When we say “numbers” we mean the real numbers, all the infinitely-many numbers on the real number line. This includes the integers (whole numbers) and rational numbers (fractions), as well as all the more exotic numbers in between.
An interval is a contiguous (connected) subset of the real numbers.
If \(a \lt b,\) the interval \([a,b]\)
is the set of all numbers between \(a\) and \(b,\) including \(a\) and \(b\) themselves.
This interval could also be described in terms of an inequality
as all numbers \(x\) such that \(a \leq x \leq b.\)
The numbers \(a\) and \(b\) are called the endpoints of the interval.
If we want to talk about the same interval but excluding the endpoints,
we denote it \((a,b);\)
this is all numbers \(x\) such that \(a \lt x \lt b.\)
To distinguish between these two types of intervals,
we refer to \([a,b]\) as a closed interval
and \((a,b)\) as an open interval.
When sketching an interval on the real number line,
conventionally we indicate an included endpoint with a filled-in circle like ⚫︎
and an excluded endpoint with an empty circle like ⚪︎.

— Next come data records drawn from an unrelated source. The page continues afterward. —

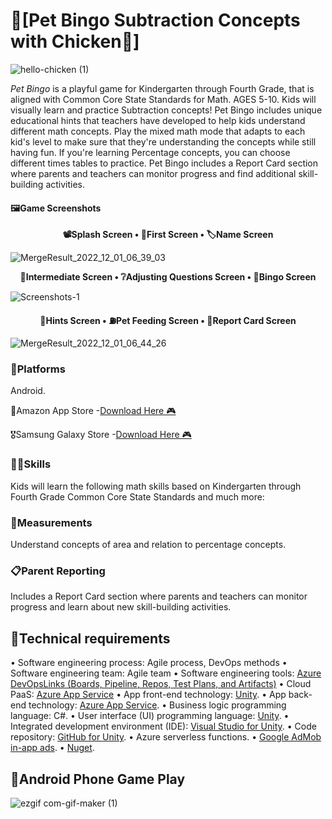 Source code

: # 🐤[Pet Bingo Subtraction Concepts with Chicken🐣]

![hello-chicken (1)](https://user-images.githubusercontent.com/112828951/200198740-2a709b55-8a41-48ac-8427-f84584c8c057.gif)

*Pet Bingo* is a playful game for Kindergarten through Fourth Grade, that is aligned with Common Core State Standards for Math. AGES 5-10. Kids will visually learn and practice Subtraction concepts! Pet Bingo includes unique educational hints that teachers have developed to help kids understand different math concepts. Play the mixed math mode that adapts to each kid's level to make sure that they're understanding the concepts while still having fun. If you're learning Percentage concepts, you can choose different times tables to practice. Pet Bingo includes a Report Card section where parents and teachers can monitor progress and find additional skill-building activities.

#### 🖼️Game Screenshots

<p align="center">
	<strong>
		<a>📽️Splash Screen</a>
		•
		<a>🐣First Screen</a>
		•
		<a>🏷️Name Screen </a>
	</strong>
</p>

![MergeResult_2022_12_01_06_39_03](https://user-images.githubusercontent.com/112828951/205007363-5d18bb4f-dd5d-4ca0-a047-4ddf09589dec.png)
<p align="center">
	<strong>
		<a>🐓Intermediate Screen</a>
		•
		<a>❔Adjusting Questions Screen</a>
		•
		<a>📒Bingo Screen </a>
	</strong>
</p>

![Screenshots-1](https://user-images.githubusercontent.com/112828951/200199080-e98a8624-2b5e-411c-9cec-d2b7eaff0d7c.png)
<p align="center">
	<strong>
		<a>🤔Hints Screen</a>
		•
		<a>⛽Pet Feeding Screen</a>
		•
		<a>🏁Report Card Screen </a>
	</strong>
</p>

![MergeResult_2022_12_01_06_44_26](https://user-images.githubusercontent.com/112828951/205007472-41656ff6-17ac-4c6f-8bcb-84bda17d1ad3.png)

### 📳Platforms

Android.

🏅Amazon App Store -[Download Here 🎮](https://www.amazon.com/dp/B0BN187HC8/ref=sr_1_41?crid=3SEKDXSHYPZGY&keywords=chick+bingo&qid=1669870348&sprefix=chick+bingo%2Caps%2C171&sr=8-41)

🎖️Samsung Galaxy Store -[Download Here 🎮](https://galaxystore.samsung.com/detail/com.DefaultCompany.ChickBingo)

### 🧑‍💻Skills

Kids will learn the following math skills based on Kindergarten through Fourth Grade Common Core State Standards and much more:

### 📐Measurements

Understand concepts of area and relation to percentage concepts.

### 📋Parent Reporting

Includes a Report Card section where parents and teachers can monitor progress and learn about new skill-building activities.

## 🚀Technical requirements

•⁠  ⁠Software engineering process: Agile process, DevOps methods
•⁠  ⁠Software engineering team: Agile team
•⁠  ⁠Software engineering tools: [Azure DevOpsLinks (Boards,  Pipeline, Repos, Test Plans, and Artifacts)](https://dev.azure.com/008087502/Group_3)
•⁠  ⁠Cloud PaaS: [Azure App Service](https://portal.azure.com/#@csusanbernardino.onmicrosoft.com/resource/subscriptions/cc38db8d-436d-4525-84aa-bdfc2adace75/resourceGroups/childbingo_group/providers/Microsoft.Web/sites/childbingo/appServices)
•⁠  ⁠App front-end technology: [Unity](https://unity.com/).
•⁠  ⁠App back-end technology: [Azure App Service](https://portal.azure.com/#@csusanbernardino.onmicrosoft.com/resource/subscriptions/cc38db8d-436d-4525-84aa-bdfc2adace75/resourceGroups/childbingo_group/providers/Microsoft.Web/sites/childbingo/appServices).
•⁠  ⁠Business logic programming language: C#.
•⁠  ⁠User interface (UI) programming language: [Unity](https://unity.com/).
•⁠  ⁠Integrated development environment (IDE): [Visual Studio for Unity](https://visualstudio.microsoft.com/).
•⁠  ⁠Code repository: [GitHub for Unity](https://github.com/SreeSnigdha1217/PetBingo-Team9).
•⁠  ⁠Azure serverless functions.
•⁠  ⁠[Google AdMob in-app ads](https://apps.admob.com/v2/apps/7935358084/overview?_gl=1*bfull8*_ga*MTQ4MDAwMjkyMi4xNjY3MDc4NTk2*_ga_6R1K8XRD9P*MTY2NzQ0NjI0MS41LjAuMTY2NzQ0NjI0MS4wLjAuMA..&_ga=2.48329894.1039732872.1667446242-1480002922.1667078596&_gac=1.86066794.1667231104.CjwKCAjw5P2aBhAlEiwAAdY7dKYAIJPURiLGPL51xTBTGEF1FMUnK-QPuRDSwjxBWS_yw7zJLHbfSxoCO1QQAvD_BwE&pli=1).
•⁠  ⁠[Nuget](https://www.nuget.org/).

## 📱Android Phone Game Play

![ezgif com-gif-maker (1)](https://user-images.githubusercontent.com/112828951/205007226-4c95968a-68ae-412d-b467-f4089a329bc5.gif)

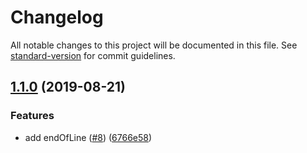 # Changelog

All notable changes to this project will be documented in this file. See [standard-version](https://github.com/conventional-changelog/standard-version) for commit guidelines.

## [1.1.0](https://github.com/inabagumi/prettier-config/compare/v1.0.0...v1.1.0) (2019-08-21)


### Features

* add endOfLine ([#8](https://github.com/inabagumi/prettier-config/issues/8)) ([6766e58](https://github.com/inabagumi/prettier-config/commit/6766e58))
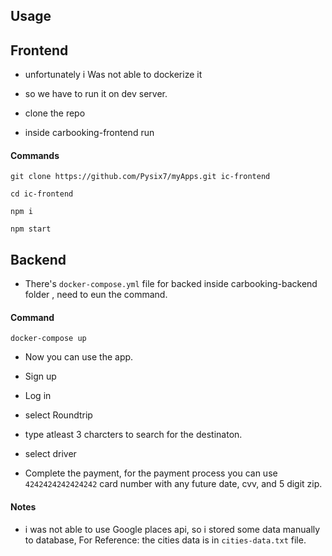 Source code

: ## Usage

## Frontend
- unfortunately i Was not able to dockerize it
- so we have to run it on dev server.

- clone the repo 
- inside carbooking-frontend run 

#### Commands  
    git clone https://github.com/Pysix7/myApps.git ic-frontend
    
    cd ic-frontend
    
    npm i
    
    npm start

## Backend 
- There's `docker-compose.yml` file for backed inside carbooking-backend folder , need to eun the command.

#### Command

    docker-compose up

- Now you can use the app.

- Sign up

- Log in

- select Roundtrip

- type atleast 3 charcters to search for the destinaton.

- select driver

- Complete the payment, for the payment process you can use `4242424242424242` card number with any future date, cvv, and 5 digit zip.

#### Notes

- i was not able to use Google places api, so i stored some data manually to database, For Reference: the cities data is in `cities-data.txt` file.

If we’d like to include one endpoint but not another,
we could write an interval that is half-open
(or half-closed) like \([a,b)\) or \((a,b].\)
If an interval doesn’t have an endpoint on a side,
but instead extends towards positive or negative infinity,
we can denote this with the symbol \(\infty\) or \(-\infty.\)
E.g. the interval \([a, \infty)\) denotes all \(x\) such that \(x \geq a\)
.
Such intervals must be open on the infinite side.
The interval \((-\infty, \infty)\) denotes the whole real number line.